Here are some examples of campground and waterfall pairings in several areas of California:
- North of San Francisco: Alamere Falls is considered one of the most beautiful waterfalls along the Northern California coast. Located in Point Reyes National Seashore, it cascades over a cliff onto a beach and then runs into the ocean. It can be accessed via the Palomarin Trailhead at the southern end of Point Reyes. You can do this as a day hike and spend the night at the Petaluma KOA or Wine County RV Park in Sonoma.
- North of Redding: The waterfall at McArthur Burney Falls Memorial State Park is also considered to be among the most scenic in the state. Nearby campgrounds include Rancheria RV Park in Hat Creek and Hat Creek Resort and RV Park in Old Station.
- In the Santa Cruz Area: Several waterfalls are located in Big Basin Redwoods State Park, including 70-foot Berry Creek Falls, Silver Falls and Golden Cascade. Nearby campgrounds include Santa Cruz Redwoods RV Resort and Cotillion Garden RV Park, both in Felton, as well as Santa Cruz Ranch RV Resort in Scotts Valley.
- In the Big Sur area: Campgrounds such as Big Sur Campground and Cabins, Fernwood Resort, and Riverside Campground and Cabins are within close proximity to 13 waterfalls, including McWayne Falls, an 80-foot waterfall that plunges from a forested cliff onto the beach below. The falls is located in Julia Pfeiffer Burns State Park and can be seen from State Route 1. Other noteworthy waterfalls in the area include Limekiln Falls in Limekiln State Park and Salmon Creek Falls, which is really a pair of 100-foot waterfalls that join together as they plunge.
- In and near Sequoia National Park: Waterfalls in this area include Nobe Young Falls, South Creek Falls, Boulder Creek Falls, Peppermint Creek Falls and Middle Fork Tule River Falls, all of which can be accessed within a short drive of campgrounds just outside the park in the town of Three Rivers. These include Sequoia RV Ranch, Three Rivers Hideaway, and Kaweah Park Resort.
- In the greater Los Angeles area: Waterfalls include Eaton Falls in Eaton Canyon County Park near Altadena and Sturtevant Falls in Big Santa Anita Canyon near Arcadia, each of which is within a 30 minute drive of Camp Williams Resort in Azusa. Another popular waterfall is 40-foot Paradise Falls (also known as Wildwood Falls), which is located in Wildwood Park in the Thousand Oaks area. You could hike to the waterfall in the morning and finish off the day on the other side of the mountain at Malibu Beach RV Park in Malibu.

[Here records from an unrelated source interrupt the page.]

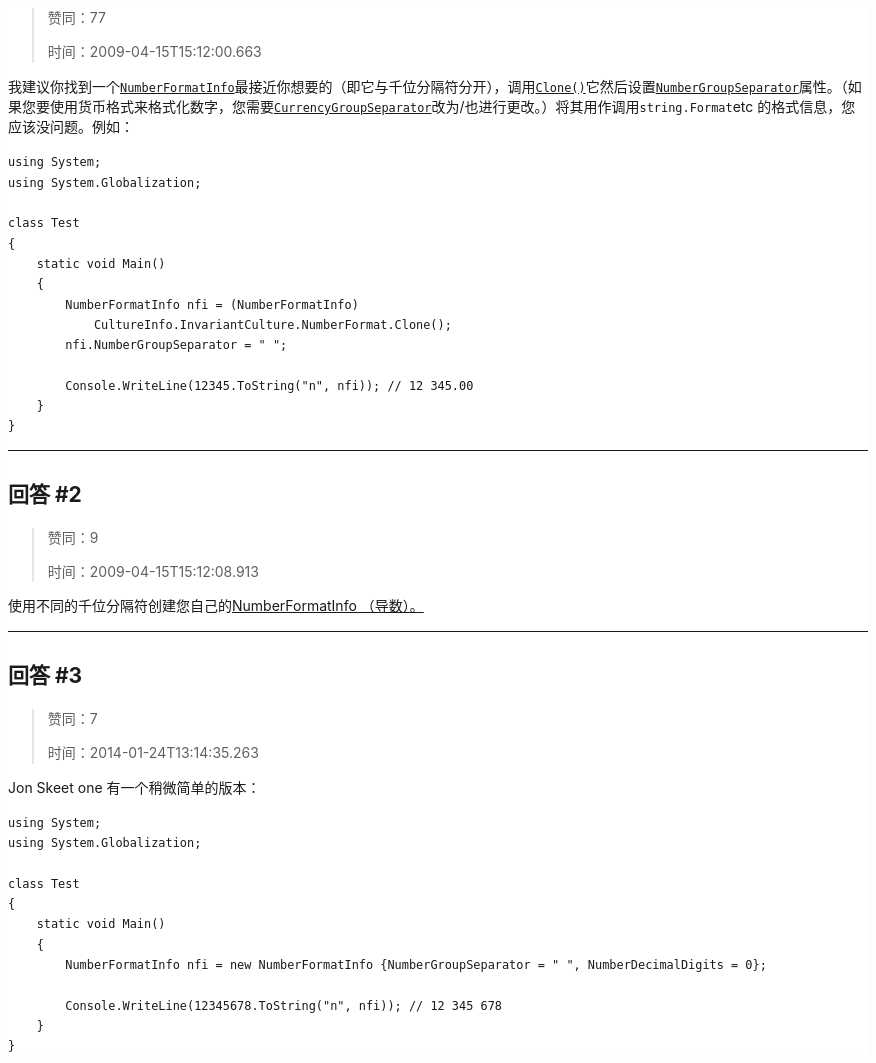 > 赞同：77
> 
> 时间：2009-04-15T15:12:00.663

我建议你找到一个[`NumberFormatInfo`](http://msdn.microsoft.com/en-us/library/system.globalization.numberformatinfo.aspx)最接近你想要的（即它与千位分隔符分开），调用[`Clone()`](http://msdn.microsoft.com/en-us/library/system.globalization.numberformatinfo.clone.aspx)它然后设置[`NumberGroupSeparator`](http://msdn.microsoft.com/en-us/library/system.globalization.numberformatinfo.numbergroupseparator.aspx)属性。（如果您要使用货币格式来格式化数字，您需要[`CurrencyGroupSeparator`](http://msdn.microsoft.com/en-us/library/system.globalization.numberformatinfo.currencygroupseparator.aspx)改为/也进行更改。）将其用作调用`string.Format`etc 的格式信息，您应该没问题。例如：

```
using System;
using System.Globalization;

class Test
{
    static void Main()
    {
        NumberFormatInfo nfi = (NumberFormatInfo)
            CultureInfo.InvariantCulture.NumberFormat.Clone();
        nfi.NumberGroupSeparator = " ";

        Console.WriteLine(12345.ToString("n", nfi)); // 12 345.00
    }
} 
```

* * *

## 回答 #2

> 赞同：9
> 
> 时间：2009-04-15T15:12:08.913

使用不同的千位分隔符创建您自己的[NumberFormatInfo （导数）。](http://msdn.microsoft.com/en-us/library/system.globalization.numberformatinfo(VS.71).aspx)

* * *

## 回答 #3

> 赞同：7
> 
> 时间：2014-01-24T13:14:35.263

Jon Skeet one 有一个稍微简单的版本：

```
using System;
using System.Globalization;

class Test
{
    static void Main()
    {
        NumberFormatInfo nfi = new NumberFormatInfo {NumberGroupSeparator = " ", NumberDecimalDigits = 0};

        Console.WriteLine(12345678.ToString("n", nfi)); // 12 345 678
    }
} 
```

- San Diego County waterfalls: One of the county’s most spectacular waterfalls is Cedar Creek Falls near the picturesque mountain town of Julian, which has several campgrounds close by, including Pinezanita RV Park and Campground, Butterfield Ranch Resort, as well as Sunrise Highway RV Park in neighboring Mount Laguna. The more adventurous waterfall seekers may also want to see Three Sisters Waterfall in the Cleveland National Forest near Descanso and camp overnight at Oakzanita RV Resort and Campground, which is also in Descanso.
Of course, if you still have your heart set on Yosemite – and can’t find a campsite because all of the hotels and campgrounds in Yosemite are booked – take heart. There are campgrounds just outside Yosemite that may have RV or tent sites or even rental accommodations available, including Yosemite Pines RV Resort in Groveland; Yosemite Lakes RV Resort and Campground, also in Groveland; and High Sierra RV and Mobile Park in Oakhurst.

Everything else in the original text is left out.